* **WHAT TO DO**
Lines with the string "WebAssembly" must each be copied from the listing.

■ ■ ■

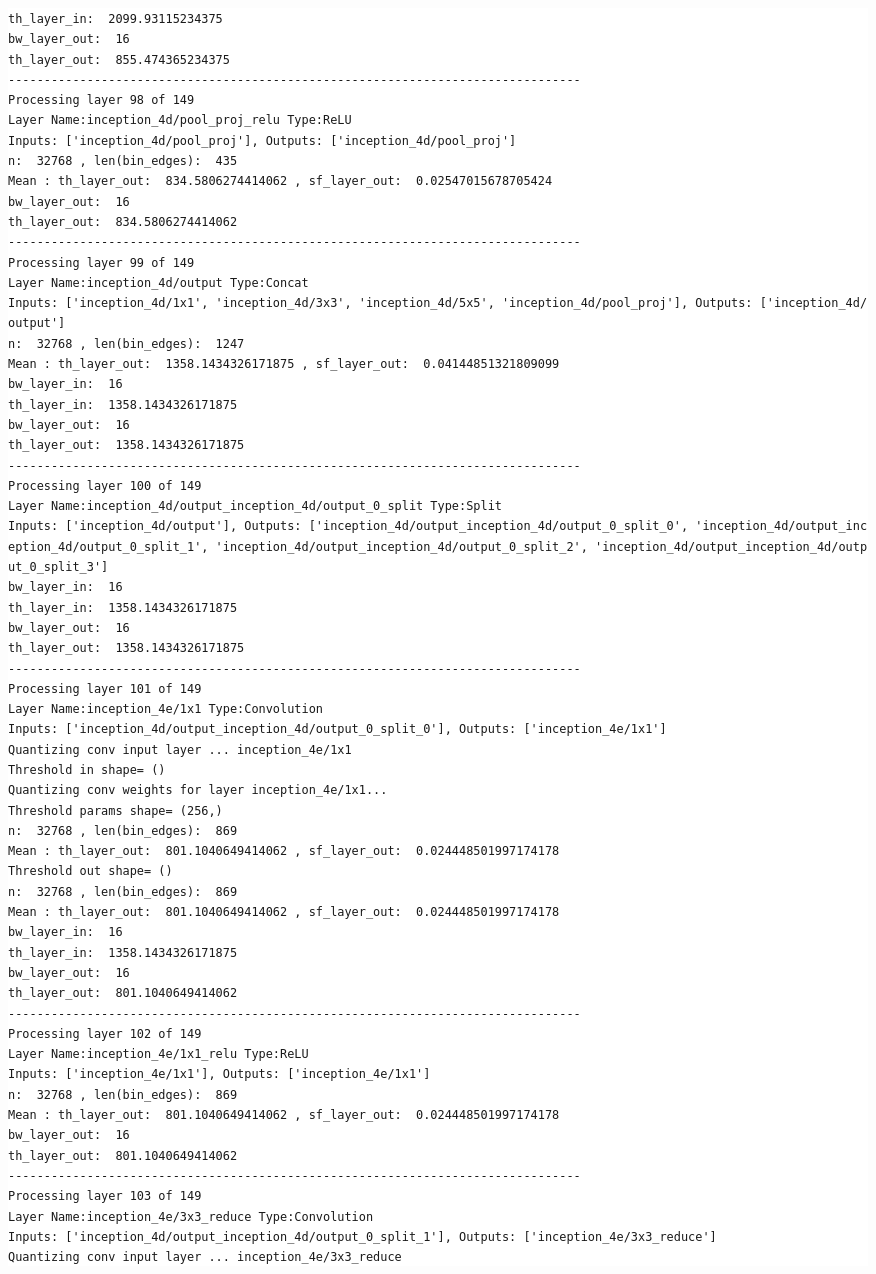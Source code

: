    th_layer_in:  2099.93115234375
    bw_layer_out:  16
    th_layer_out:  855.474365234375
    --------------------------------------------------------------------------------
    Processing layer 98 of 149
    Layer Name:inception_4d/pool_proj_relu Type:ReLU
    Inputs: ['inception_4d/pool_proj'], Outputs: ['inception_4d/pool_proj']
    n:  32768 , len(bin_edges):  435
    Mean : th_layer_out:  834.5806274414062 , sf_layer_out:  0.02547015678705424
    bw_layer_out:  16
    th_layer_out:  834.5806274414062
    --------------------------------------------------------------------------------
    Processing layer 99 of 149
    Layer Name:inception_4d/output Type:Concat
    Inputs: ['inception_4d/1x1', 'inception_4d/3x3', 'inception_4d/5x5', 'inception_4d/pool_proj'], Outputs: ['inception_4d/output']
    n:  32768 , len(bin_edges):  1247
    Mean : th_layer_out:  1358.1434326171875 , sf_layer_out:  0.04144851321809099
    bw_layer_in:  16
    th_layer_in:  1358.1434326171875
    bw_layer_out:  16
    th_layer_out:  1358.1434326171875
    --------------------------------------------------------------------------------
    Processing layer 100 of 149
    Layer Name:inception_4d/output_inception_4d/output_0_split Type:Split
    Inputs: ['inception_4d/output'], Outputs: ['inception_4d/output_inception_4d/output_0_split_0', 'inception_4d/output_inception_4d/output_0_split_1', 'inception_4d/output_inception_4d/output_0_split_2', 'inception_4d/output_inception_4d/output_0_split_3']
    bw_layer_in:  16
    th_layer_in:  1358.1434326171875
    bw_layer_out:  16
    th_layer_out:  1358.1434326171875
    --------------------------------------------------------------------------------
    Processing layer 101 of 149
    Layer Name:inception_4e/1x1 Type:Convolution
    Inputs: ['inception_4d/output_inception_4d/output_0_split_0'], Outputs: ['inception_4e/1x1']
    Quantizing conv input layer ... inception_4e/1x1
    Threshold in shape= ()
    Quantizing conv weights for layer inception_4e/1x1...
    Threshold params shape= (256,)
    n:  32768 , len(bin_edges):  869
    Mean : th_layer_out:  801.1040649414062 , sf_layer_out:  0.024448501997174178
    Threshold out shape= ()
    n:  32768 , len(bin_edges):  869
    Mean : th_layer_out:  801.1040649414062 , sf_layer_out:  0.024448501997174178
    bw_layer_in:  16
    th_layer_in:  1358.1434326171875
    bw_layer_out:  16
    th_layer_out:  801.1040649414062
    --------------------------------------------------------------------------------
    Processing layer 102 of 149
    Layer Name:inception_4e/1x1_relu Type:ReLU
    Inputs: ['inception_4e/1x1'], Outputs: ['inception_4e/1x1']
    n:  32768 , len(bin_edges):  869
    Mean : th_layer_out:  801.1040649414062 , sf_layer_out:  0.024448501997174178
    bw_layer_out:  16
    th_layer_out:  801.1040649414062
    --------------------------------------------------------------------------------
    Processing layer 103 of 149
    Layer Name:inception_4e/3x3_reduce Type:Convolution
    Inputs: ['inception_4d/output_inception_4d/output_0_split_1'], Outputs: ['inception_4e/3x3_reduce']
    Quantizing conv input layer ... inception_4e/3x3_reduce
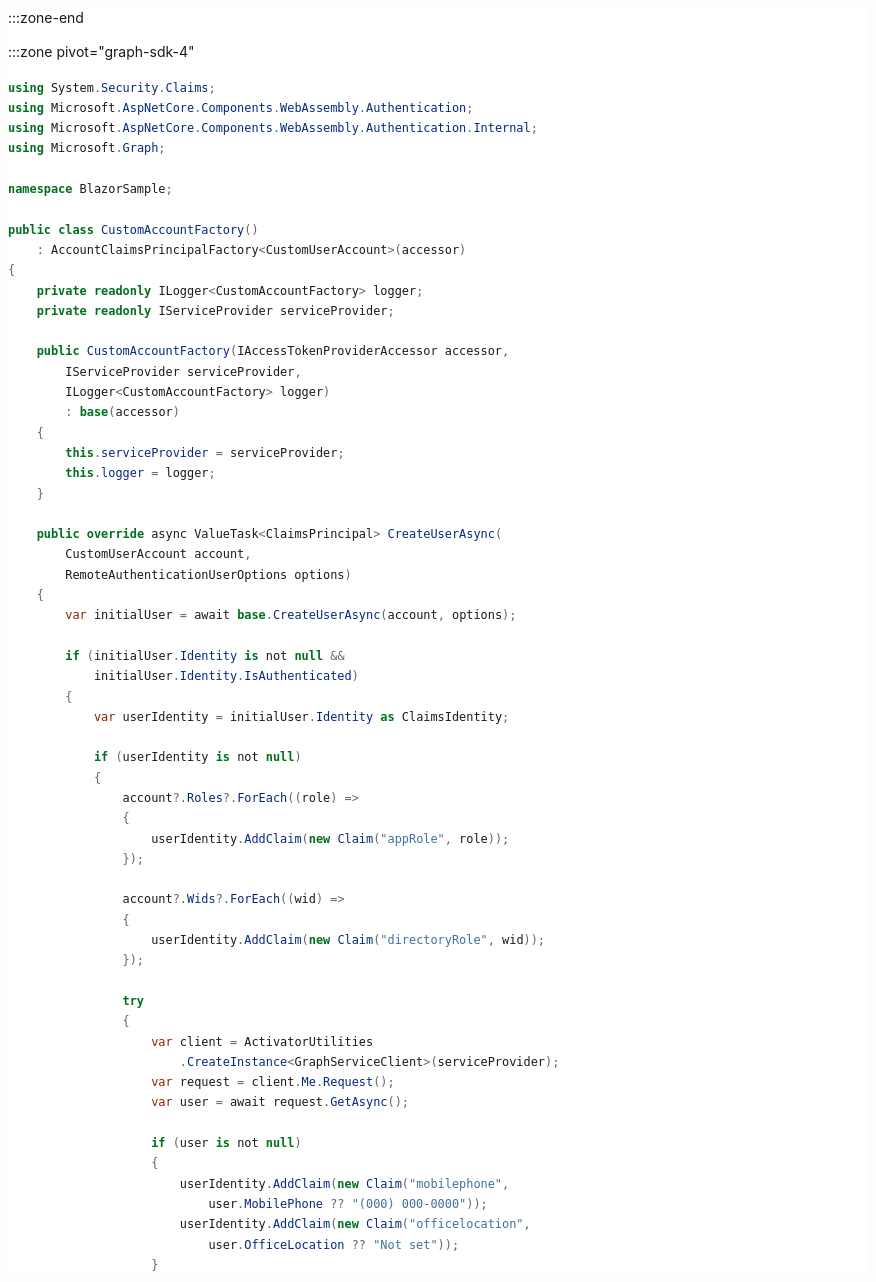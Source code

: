 :::zone-end

:::zone pivot="graph-sdk-4"

```csharp
using System.Security.Claims;
using Microsoft.AspNetCore.Components.WebAssembly.Authentication;
using Microsoft.AspNetCore.Components.WebAssembly.Authentication.Internal;
using Microsoft.Graph;

namespace BlazorSample;

public class CustomAccountFactory() 
    : AccountClaimsPrincipalFactory<CustomUserAccount>(accessor)
{
    private readonly ILogger<CustomAccountFactory> logger;
    private readonly IServiceProvider serviceProvider;

    public CustomAccountFactory(IAccessTokenProviderAccessor accessor,
        IServiceProvider serviceProvider,
        ILogger<CustomAccountFactory> logger)
        : base(accessor)
    {
        this.serviceProvider = serviceProvider;
        this.logger = logger;
    }

    public override async ValueTask<ClaimsPrincipal> CreateUserAsync(
        CustomUserAccount account,
        RemoteAuthenticationUserOptions options)
    {
        var initialUser = await base.CreateUserAsync(account, options);

        if (initialUser.Identity is not null &&
            initialUser.Identity.IsAuthenticated)
        {
            var userIdentity = initialUser.Identity as ClaimsIdentity;

            if (userIdentity is not null)
            {
                account?.Roles?.ForEach((role) =>
                {
                    userIdentity.AddClaim(new Claim("appRole", role));
                });

                account?.Wids?.ForEach((wid) =>
                {
                    userIdentity.AddClaim(new Claim("directoryRole", wid));
                });

                try
                {
                    var client = ActivatorUtilities
                        .CreateInstance<GraphServiceClient>(serviceProvider);
                    var request = client.Me.Request();
                    var user = await request.GetAsync();

                    if (user is not null)
                    {
                        userIdentity.AddClaim(new Claim("mobilephone",
                            user.MobilePhone ?? "(000) 000-0000"));
                        userIdentity.AddClaim(new Claim("officelocation",
                            user.OfficeLocation ?? "Not set"));
                    }

```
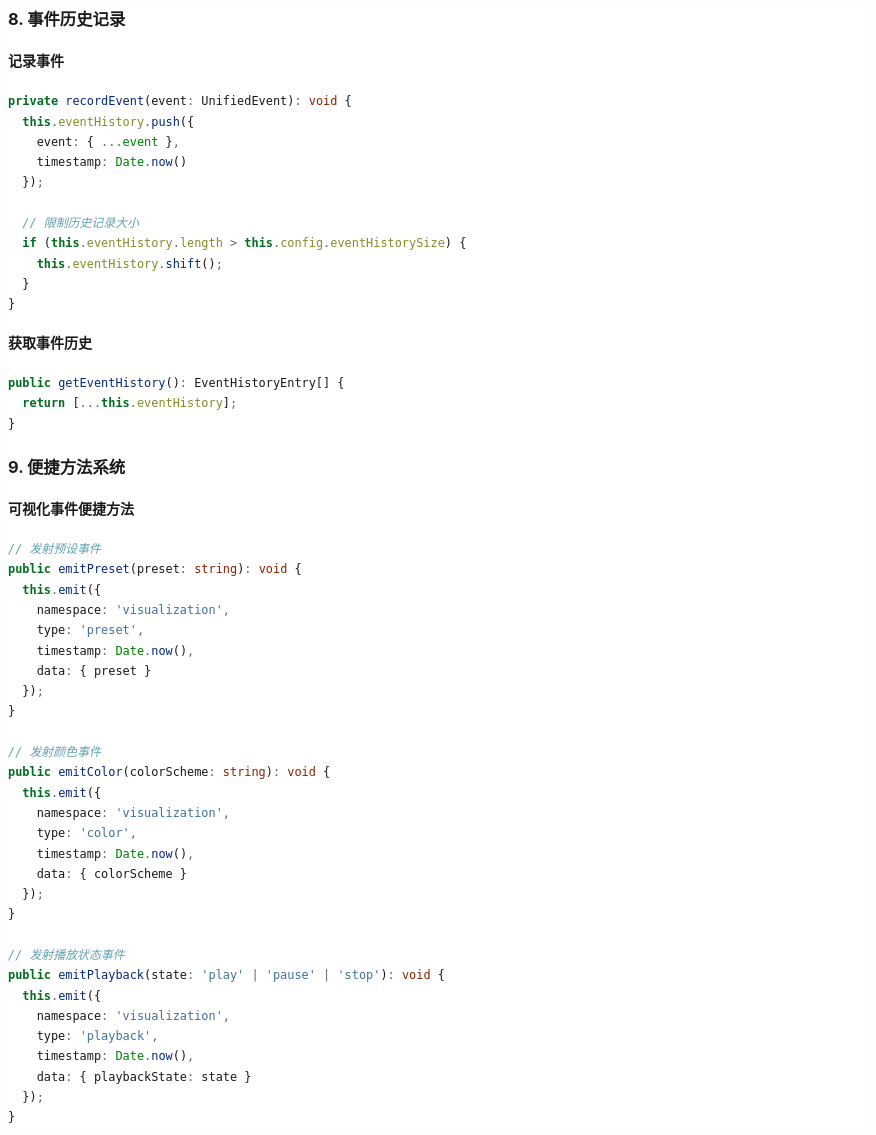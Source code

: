 ### 8. 事件历史记录

#### 记录事件
```typescript
private recordEvent(event: UnifiedEvent): void {
  this.eventHistory.push({
    event: { ...event },
    timestamp: Date.now()
  });
  
  // 限制历史记录大小
  if (this.eventHistory.length > this.config.eventHistorySize) {
    this.eventHistory.shift();
  }
}
```

#### 获取事件历史
```typescript
public getEventHistory(): EventHistoryEntry[] {
  return [...this.eventHistory];
}
```

### 9. 便捷方法系统

#### 可视化事件便捷方法
```typescript
// 发射预设事件
public emitPreset(preset: string): void {
  this.emit({
    namespace: 'visualization',
    type: 'preset',
    timestamp: Date.now(),
    data: { preset }
  });
}

// 发射颜色事件
public emitColor(colorScheme: string): void {
  this.emit({
    namespace: 'visualization',
    type: 'color',
    timestamp: Date.now(),
    data: { colorScheme }
  });
}

// 发射播放状态事件
public emitPlayback(state: 'play' | 'pause' | 'stop'): void {
  this.emit({
    namespace: 'visualization',
    type: 'playback',
    timestamp: Date.now(),
    data: { playbackState: state }
  });
}
```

■ ■ ■

* **SOLUTION TO THIS EXERCISE**
using Microsoft.AspNetCore.Components.WebAssembly.Authentication;
using Microsoft.AspNetCore.Components.WebAssembly.Authentication.Internal;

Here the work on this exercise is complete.